Plain-text document sources
******

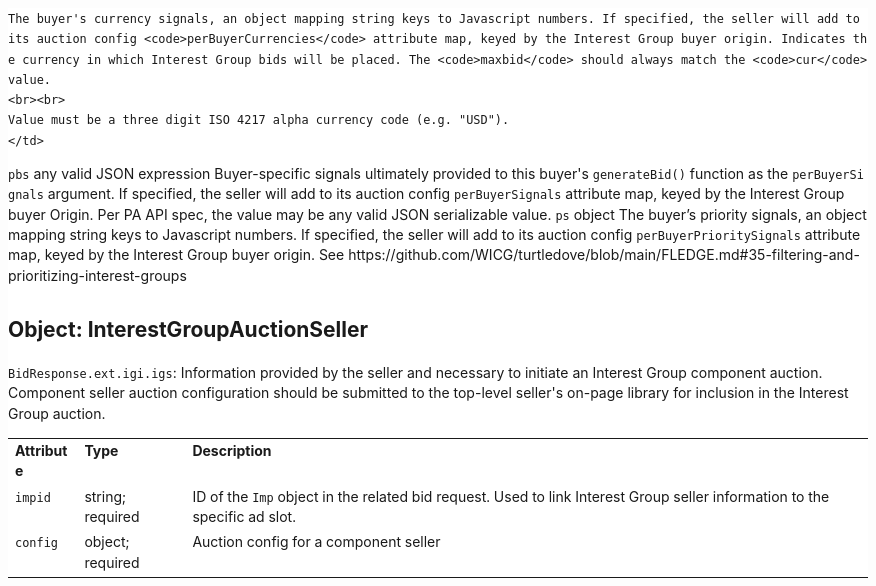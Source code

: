     The buyer's currency signals, an object mapping string keys to Javascript numbers. If specified, the seller will add to its auction config <code>perBuyerCurrencies</code> attribute map, keyed by the Interest Group buyer origin. Indicates the currency in which Interest Group bids will be placed. The <code>maxbid</code> should always match the <code>cur</code> value.
    <br><br>
    Value must be a three digit ISO 4217 alpha currency code (e.g. "USD").
    </td>
  </tr>

  <tr>
    <td><code>pbs</code></td>
    <td>any valid JSON expression</td>
    <td>Buyer-specific signals ultimately provided to this buyer's <code>generateBid()</code> function as the <code>perBuyerSignals</code> argument. If specified, the seller will add to its auction config <code>perBuyerSignals</code> attribute map, keyed by the Interest Group buyer Origin. Per PA API spec, the value may be any valid JSON serializable value.</td>
  </tr>

  <tr>
    <td><code>ps</code></td>
    <td>object</td>
    <td>The buyer’s priority signals, an object mapping string keys to Javascript numbers. If specified, the seller will add to its auction config <code>perBuyerPrioritySignals</code> attribute map, keyed by the Interest Group buyer origin. See https://github.com/WICG/turtledove/blob/main/FLEDGE.md#35-filtering-and-prioritizing-interest-groups </td>
  </tr>
</table>


## Object: InterestGroupAuctionSeller

`BidResponse.ext.igi.igs`: Information provided by the seller and necessary to initiate an Interest Group component auction. </br>
Component seller auction configuration should be submitted to the top-level seller's on-page library for inclusion in the Interest Group auction.

<table>
  <tr>
    <td><strong>Attribute</strong></td>
    <td><strong>Type</strong></td>
    <td><strong>Description</strong></td>
  </tr>
<tr>
    <td><code>impid</code></td>
    <td>string; required</td>
    <td>ID of the <code>Imp</code> object in the related bid request. Used to link Interest Group seller information to the specific ad slot.</td>
  </tr>
<tr>
    <td><code>config</code></td>
    <td>object; required</td>
    <td>Auction config for a component seller</td>
  </tr>
</table>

******

Repeat exactly the lines from the one containing "<td><code>impid</code></td>" through the last line of the records above, both included, and nothing else.

    <td><code>impid</code></td>
    <td>string; required</td>
    <td>ID of the <code>Imp</code> object in the related bid request. Used to link Interest Group seller information to the specific ad slot.</td>
  </tr>
<tr>
    <td><code>config</code></td>
    <td>object; required</td>
    <td>Auction config for a component seller</td>
  </tr>
</table>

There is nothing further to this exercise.